▶ **INSTRUCTIONS TO FOLLOW**: List all the lines in these records that hold "beta".

==== DATA FOR THE TASK

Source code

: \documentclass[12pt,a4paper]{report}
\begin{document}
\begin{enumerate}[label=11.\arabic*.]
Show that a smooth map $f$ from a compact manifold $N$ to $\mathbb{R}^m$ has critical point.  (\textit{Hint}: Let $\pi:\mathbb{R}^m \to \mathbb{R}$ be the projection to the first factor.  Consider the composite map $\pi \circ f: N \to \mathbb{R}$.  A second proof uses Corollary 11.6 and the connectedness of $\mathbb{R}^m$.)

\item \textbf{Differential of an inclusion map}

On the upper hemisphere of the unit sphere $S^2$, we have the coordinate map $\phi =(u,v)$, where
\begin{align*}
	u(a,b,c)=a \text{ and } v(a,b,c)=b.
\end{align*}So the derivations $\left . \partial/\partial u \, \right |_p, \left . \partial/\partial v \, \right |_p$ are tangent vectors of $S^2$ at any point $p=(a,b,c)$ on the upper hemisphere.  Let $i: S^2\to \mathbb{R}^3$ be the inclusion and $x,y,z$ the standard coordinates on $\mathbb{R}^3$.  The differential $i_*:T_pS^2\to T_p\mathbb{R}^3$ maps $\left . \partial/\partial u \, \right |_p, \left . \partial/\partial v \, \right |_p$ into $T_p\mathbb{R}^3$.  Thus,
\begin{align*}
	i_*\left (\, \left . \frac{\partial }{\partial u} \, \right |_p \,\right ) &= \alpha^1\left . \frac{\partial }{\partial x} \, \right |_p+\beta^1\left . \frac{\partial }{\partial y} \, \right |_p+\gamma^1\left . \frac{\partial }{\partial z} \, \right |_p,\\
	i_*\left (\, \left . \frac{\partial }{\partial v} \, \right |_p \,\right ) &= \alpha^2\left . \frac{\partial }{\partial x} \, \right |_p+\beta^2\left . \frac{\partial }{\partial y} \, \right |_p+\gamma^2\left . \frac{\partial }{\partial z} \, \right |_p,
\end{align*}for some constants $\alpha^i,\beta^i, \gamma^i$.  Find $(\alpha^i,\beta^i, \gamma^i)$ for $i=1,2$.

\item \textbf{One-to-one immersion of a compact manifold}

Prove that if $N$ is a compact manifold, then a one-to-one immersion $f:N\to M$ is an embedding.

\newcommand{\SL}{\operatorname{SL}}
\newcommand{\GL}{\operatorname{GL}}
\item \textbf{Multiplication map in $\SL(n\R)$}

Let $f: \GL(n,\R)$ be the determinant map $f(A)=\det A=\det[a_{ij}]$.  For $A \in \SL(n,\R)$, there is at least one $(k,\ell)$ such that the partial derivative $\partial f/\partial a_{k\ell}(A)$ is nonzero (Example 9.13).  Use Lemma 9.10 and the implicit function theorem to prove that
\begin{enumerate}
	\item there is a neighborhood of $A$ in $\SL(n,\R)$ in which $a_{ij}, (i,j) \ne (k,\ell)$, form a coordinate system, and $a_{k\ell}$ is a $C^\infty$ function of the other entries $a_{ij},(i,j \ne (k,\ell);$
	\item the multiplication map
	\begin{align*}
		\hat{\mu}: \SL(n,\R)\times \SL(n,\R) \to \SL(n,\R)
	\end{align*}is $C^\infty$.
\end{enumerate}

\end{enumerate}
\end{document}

========

▶ **EXPECTED ANSWER**:
	i_*\left (\, \left . \frac{\partial }{\partial u} \, \right |_p \,\right ) &= \alpha^1\left . \frac{\partial }{\partial x} \, \right |_p+\beta^1\left . \frac{\partial }{\partial y} \, \right |_p+\gamma^1\left . \frac{\partial }{\partial z} \, \right |_p,\\
	i_*\left (\, \left . \frac{\partial }{\partial v} \, \right |_p \,\right ) &= \alpha^2\left . \frac{\partial }{\partial x} \, \right |_p+\beta^2\left . \frac{\partial }{\partial y} \, \right |_p+\gamma^2\left . \frac{\partial }{\partial z} \, \right |_p,
\end{align*}for some constants $\alpha^i,\beta^i, \gamma^i$.  Find $(\alpha^i,\beta^i, \gamma^i)$ for $i=1,2$.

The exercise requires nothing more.